Prompt
Give back the full listing, character for character, with no pictures.
+ + + + + + +
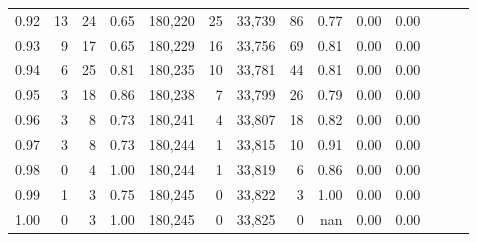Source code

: \begin{tabular}{rrrrrrrrrrrrrr}
0.92 &      13 &   24 &  0.65 &  180,220 &       25 &  33,739 &      86 &  0.77 &  0.00 &      0.00 \\
0.93 &       9 &   17 &  0.65 &  180,229 &       16 &  33,756 &      69 &  0.81 &  0.00 &      0.00 \\
0.94 &       6 &   25 &  0.81 &  180,235 &       10 &  33,781 &      44 &  0.81 &  0.00 &      0.00 \\
0.95 &       3 &   18 &  0.86 &  180,238 &        7 &  33,799 &      26 &  0.79 &  0.00 &      0.00 \\
0.96 &       3 &    8 &  0.73 &  180,241 &        4 &  33,807 &      18 &  0.82 &  0.00 &      0.00 \\
0.97 &       3 &    8 &  0.73 &  180,244 &        1 &  33,815 &      10 &  0.91 &  0.00 &      0.00 \\
0.98 &       0 &    4 &  1.00 &  180,244 &        1 &  33,819 &       6 &  0.86 &  0.00 &      0.00 \\
0.99 &       1 &    3 &  0.75 &  180,245 &        0 &  33,822 &       3 &  1.00 &  0.00 &      0.00 \\
1.00 &       0 &    3 &  1.00 &  180,245 &        0 &  33,825 &       0 &   nan &  0.00 &      0.00 \\
\bottomrule
\end{tabular}
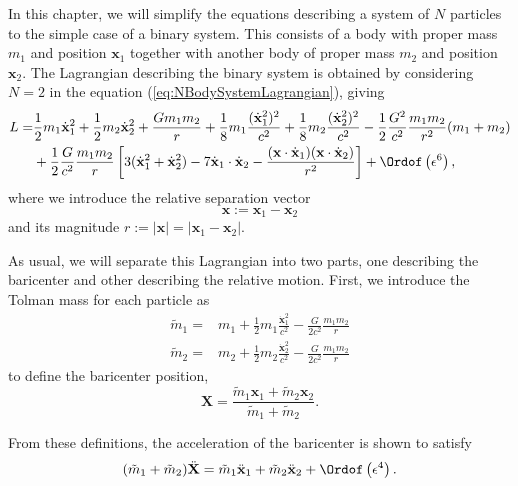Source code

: In this chapter, we will simplify the equations describing a system of $N$ particles to the simple case of a binary system. This consists of a body with proper mass $m_1$ and position $\textbf{x}_1$ together with another body of proper mass $m_2$ and position $\textbf{x}_2$. The Lagrangian describing the binary system is obtained by considering $N=2$ in the equation (\ref{eq:NBodySystemLagrangian}), giving 
\begin{align}
L = &\frac{1}{2} m_1 \dot{\textbf{x}}_1^2 + \frac{1}{2} m_2 \dot{\textbf{x}}_2^2 + \frac{G m_1 m_2}{r} + \frac{1}{8} m_1 \frac{(\dot{\textbf{x}}_1^2)^2}{c^2} + \frac{1}{8} m_2 \frac{(\dot{\textbf{x}}_2^2)^2}{c^2} - \frac{1}{2} \frac{G^2}{c^2} \frac{m_1 m _2}{r^2} (m_1 + m_2) \notag \\
& + \frac{1}{2} \frac{G}{c^2} \frac{m_1 m_2}{r} \left[ 3 (\dot{\textbf{x}}_1^2+ \dot{\textbf{x}}_2^2) - 7 \dot{\textbf{x}}_1 \cdot \dot{\textbf{x}}_2 - \frac{(\textbf{x} \cdot \dot{\textbf{x}}_1) (\textbf{x} \cdot \dot{\textbf{x}}_2)}{r^2} \right]  + \Ordof \left( \epsilon^6 \right), \label{eq:PN2BodyLagrangian1}
\end{align}
where we introduce the relative separation vector 
\begin{equation}
\textbf{x} := \textbf{x}_1 - \textbf{x}_2 \label{eq:PN2BodyRelativePosition}
\end{equation}
and its magnitude $r := \left| \textbf{x} \right| = \left| \textbf{x}_1 - \textbf{x}_2 \right|  $.

As usual, we will separate this Lagrangian into two parts, one describing the baricenter and other describing the relative motion. First, we introduce the Tolman mass for each particle as
\begin{align}
\tilde{m}_1 = & m_1 + \frac{1}{2} m_1 \frac{\dot{\textbf{x}}_1^2}{c^2} - \frac{G}{2c^2} \frac{m_1 m_2}{r} \\
\tilde{m}_2 = & m_2 + \frac{1}{2} m_2 \frac{\dot{\textbf{x}}_2^2}{c^2} - \frac{G}{2c^2} \frac{m_1 m_2}{r} 
\end{align}
to define the baricenter position,
\begin{equation}
\textbf{X} = \frac{\tilde{m}_1 \textbf{x}_1 + \tilde{m}_2 \textbf{x}_2}{\tilde{m}_1 + \tilde{m}_2}. \label{eq:PN2BodyBaricenter}
\end{equation}

From these definitions, the acceleration of the baricenter is shown to satisfy
\begin{equation}
(\tilde{m}_1 + \tilde{m}_2) \ddot{\textbf{X}} = \tilde{m}_1 \ddot{\textbf{x}}_1 + \tilde{m}_2 \ddot{\textbf{x}}_2 + \Ordof \left( \epsilon^4 \right).
\end{equation}

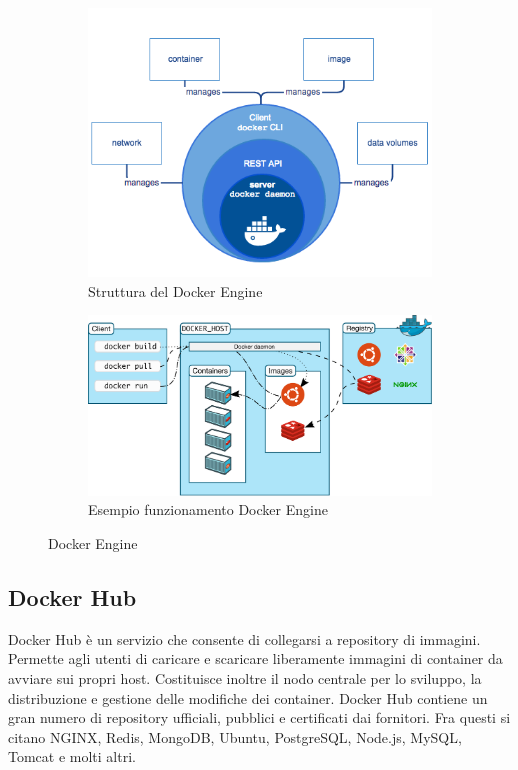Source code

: \begin{figure}[h]
    \begin{subfigure}{0.4\textwidth}
        \centering
        \includegraphics[width=\textwidth]{immagini/engine-components-flow.png}
        \caption{Struttura del Docker Engine}
        \label{fig:docker_engine_a}
    \end{subfigure}
    \begin{subfigure}{0.6\textwidth}
        \centering
        \includegraphics[width=\textwidth]{immagini/architecture.png}
        \caption{Esempio funzionamento Docker Engine}
        \label{fig:docker_engine_b}
    \end{subfigure}
    \caption{Docker Engine}
    \label{fig:docker_engine}
\end{figure}

\subsection{Docker Hub}\label{docker-hub}
Docker Hub è un servizio che consente di collegarsi a repository di immagini. Permette agli utenti di caricare e scaricare liberamente immagini di container da avviare sui propri host. Costituisce inoltre il nodo centrale per lo sviluppo, la distribuzione e gestione delle modifiche dei container. Docker Hub contiene un gran numero di repository ufficiali, pubblici e certificati dai fornitori. Fra questi si citano NGINX, Redis, MongoDB, Ubuntu, PostgreSQL, Node.js, MySQL, Tomcat e molti altri.


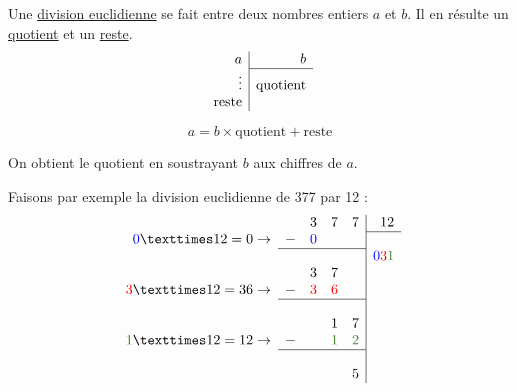 \documentclass[../€Cours-complet/Cours-complet]{subfiles}
\begin{document}
\begin{cours}
	Une \uline{division euclidienne} se fait entre deux nombres entiers $a$ et $b$. Il en résulte un \uline{quotient} et un \uline{reste}.
	$$
		\begin{array}{r|r}
			a            & b               \\
			\cline{2-2}
			\vdots       & \text{quotient} \\
			\text{reste} &
		\end{array}
	$$

	$$ a = b × \text{quotient} + \text{reste} $$

	On obtient le quotient en soustrayant $b$ aux chiffres de $a$.
\end{cours}

\begin{exemple}
	Faisons par exemple la division euclidienne de 377 par 12 :
	$$
		\begin{array}{rrrrr|r}
			                                        &   & 3                   & 7                         & 7                         & 12                                                             \\
			\cline{6-6}
			\textcolor{blue}{0} × 12 = 0 \to        & - & \textcolor{blue}{0} &                           &                           &                                                                \\
			\cline{2-5}
			                                        &   &                     &                           &                           & \textcolor{blue}{0}\textcolor{red}{3}\textcolor{OliveGreen}{1} \\
			                                        &   & 3                   & 7                         &                           &                                                                \\
			\textcolor{red}{3} × 12 = 36 \to        & - & \textcolor{red}{3}  & \textcolor{red}{6}        &                           &                                                                \\
			\cline{2-5}
			                                        &   &                     &                           &                           &                                                                \\
			                                        &   &                     & 1                         & 7                         &                                                                \\
			\textcolor{OliveGreen}{1} × 12 = 12 \to & - &                     & \textcolor{OliveGreen}{1} & \textcolor{OliveGreen}{2} &                                                                \\
			\cline{2-5}
			                                        &   &                     &                           &                           &                                                                \\
			                                        &   &                     &                           & 5                         &
		\end{array}
	$$


\end{exemple}
\end{document}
+ + + + + + +
Expected answer
Source code

: \begin{tabular}{rrrrrrrrrrrrrr}
0.92 &      13 &   24 &  0.65 &  180,220 &       25 &  33,739 &      86 &  0.77 &  0.00 &      0.00 \\
0.93 &       9 &   17 &  0.65 &  180,229 &       16 &  33,756 &      69 &  0.81 &  0.00 &      0.00 \\
0.94 &       6 &   25 &  0.81 &  180,235 &       10 &  33,781 &      44 &  0.81 &  0.00 &      0.00 \\
0.95 &       3 &   18 &  0.86 &  180,238 &        7 &  33,799 &      26 &  0.79 &  0.00 &      0.00 \\
0.96 &       3 &    8 &  0.73 &  180,241 &        4 &  33,807 &      18 &  0.82 &  0.00 &      0.00 \\
0.97 &       3 &    8 &  0.73 &  180,244 &        1 &  33,815 &      10 &  0.91 &  0.00 &      0.00 \\
0.98 &       0 &    4 &  1.00 &  180,244 &        1 &  33,819 &       6 &  0.86 &  0.00 &      0.00 \\
0.99 &       1 &    3 &  0.75 &  180,245 &        0 &  33,822 &       3 &  1.00 &  0.00 &      0.00 \\
1.00 &       0 &    3 &  1.00 &  180,245 &        0 &  33,825 &       0 &   nan &  0.00 &      0.00 \\
\bottomrule
\end{tabular}
Source code

: In this chapter, we will simplify the equations describing a system of $N$ particles to the simple case of a binary system. This consists of a body with proper mass $m_1$ and position $\textbf{x}_1$ together with another body of proper mass $m_2$ and position $\textbf{x}_2$. The Lagrangian describing the binary system is obtained by considering $N=2$ in the equation (\ref{eq:NBodySystemLagrangian}), giving 
\begin{align}
L = &\frac{1}{2} m_1 \dot{\textbf{x}}_1^2 + \frac{1}{2} m_2 \dot{\textbf{x}}_2^2 + \frac{G m_1 m_2}{r} + \frac{1}{8} m_1 \frac{(\dot{\textbf{x}}_1^2)^2}{c^2} + \frac{1}{8} m_2 \frac{(\dot{\textbf{x}}_2^2)^2}{c^2} - \frac{1}{2} \frac{G^2}{c^2} \frac{m_1 m _2}{r^2} (m_1 + m_2) \notag \\
& + \frac{1}{2} \frac{G}{c^2} \frac{m_1 m_2}{r} \left[ 3 (\dot{\textbf{x}}_1^2+ \dot{\textbf{x}}_2^2) - 7 \dot{\textbf{x}}_1 \cdot \dot{\textbf{x}}_2 - \frac{(\textbf{x} \cdot \dot{\textbf{x}}_1) (\textbf{x} \cdot \dot{\textbf{x}}_2)}{r^2} \right]  + \Ordof \left( \epsilon^6 \right), \label{eq:PN2BodyLagrangian1}
\end{align}
where we introduce the relative separation vector 
\begin{equation}
\textbf{x} := \textbf{x}_1 - \textbf{x}_2 \label{eq:PN2BodyRelativePosition}
\end{equation}
and its magnitude $r := \left| \textbf{x} \right| = \left| \textbf{x}_1 - \textbf{x}_2 \right|  $.

As usual, we will separate this Lagrangian into two parts, one describing the baricenter and other describing the relative motion. First, we introduce the Tolman mass for each particle as
\begin{align}
\tilde{m}_1 = & m_1 + \frac{1}{2} m_1 \frac{\dot{\textbf{x}}_1^2}{c^2} - \frac{G}{2c^2} \frac{m_1 m_2}{r} \\
\tilde{m}_2 = & m_2 + \frac{1}{2} m_2 \frac{\dot{\textbf{x}}_2^2}{c^2} - \frac{G}{2c^2} \frac{m_1 m_2}{r} 
\end{align}
to define the baricenter position,
\begin{equation}
\textbf{X} = \frac{\tilde{m}_1 \textbf{x}_1 + \tilde{m}_2 \textbf{x}_2}{\tilde{m}_1 + \tilde{m}_2}. \label{eq:PN2BodyBaricenter}
\end{equation}

From these definitions, the acceleration of the baricenter is shown to satisfy
\begin{equation}
(\tilde{m}_1 + \tilde{m}_2) \ddot{\textbf{X}} = \tilde{m}_1 \ddot{\textbf{x}}_1 + \tilde{m}_2 \ddot{\textbf{x}}_2 + \Ordof \left( \epsilon^4 \right).
\end{equation}

Source code

: \begin{figure}[h]
    \begin{subfigure}{0.4\textwidth}
        \centering
        \includegraphics[width=\textwidth]{immagini/engine-components-flow.png}
        \caption{Struttura del Docker Engine}
        \label{fig:docker_engine_a}
    \end{subfigure}
    \begin{subfigure}{0.6\textwidth}
        \centering
        \includegraphics[width=\textwidth]{immagini/architecture.png}
        \caption{Esempio funzionamento Docker Engine}
        \label{fig:docker_engine_b}
    \end{subfigure}
    \caption{Docker Engine}
    \label{fig:docker_engine}
\end{figure}

\subsection{Docker Hub}\label{docker-hub}
Docker Hub è un servizio che consente di collegarsi a repository di immagini. Permette agli utenti di caricare e scaricare liberamente immagini di container da avviare sui propri host. Costituisce inoltre il nodo centrale per lo sviluppo, la distribuzione e gestione delle modifiche dei container. Docker Hub contiene un gran numero di repository ufficiali, pubblici e certificati dai fornitori. Fra questi si citano NGINX, Redis, MongoDB, Ubuntu, PostgreSQL, Node.js, MySQL, Tomcat e molti altri.


 \documentclass[../€Cours-complet/Cours-complet]{subfiles}
\begin{document}
\begin{cours}
	Une \uline{division euclidienne} se fait entre deux nombres entiers $a$ et $b$. Il en résulte un \uline{quotient} et un \uline{reste}.
	$$
		\begin{array}{r|r}
			a            & b               \\
			\cline{2-2}
			\vdots       & \text{quotient} \\
			\text{reste} &
		\end{array}
	$$

	$$ a = b × \text{quotient} + \text{reste} $$

	On obtient le quotient en soustrayant $b$ aux chiffres de $a$.
\end{cours}

\begin{exemple}
	Faisons par exemple la division euclidienne de 377 par 12 :
	$$
		\begin{array}{rrrrr|r}
			                                        &   & 3                   & 7                         & 7                         & 12                                                             \\
			\cline{6-6}
			\textcolor{blue}{0} × 12 = 0 \to        & - & \textcolor{blue}{0} &                           &                           &                                                                \\
			\cline{2-5}
			                                        &   &                     &                           &                           & \textcolor{blue}{0}\textcolor{red}{3}\textcolor{OliveGreen}{1} \\
			                                        &   & 3                   & 7                         &                           &                                                                \\
			\textcolor{red}{3} × 12 = 36 \to        & - & \textcolor{red}{3}  & \textcolor{red}{6}        &                           &                                                                \\
			\cline{2-5}
			                                        &   &                     &                           &                           &                                                                \\
			                                        &   &                     & 1                         & 7                         &                                                                \\
			\textcolor{OliveGreen}{1} × 12 = 12 \to & - &                     & \textcolor{OliveGreen}{1} & \textcolor{OliveGreen}{2} &                                                                \\
			\cline{2-5}
			                                        &   &                     &                           &                           &                                                                \\
			                                        &   &                     &                           & 5                         &
		\end{array}
	$$


\end{exemple}
\end{document}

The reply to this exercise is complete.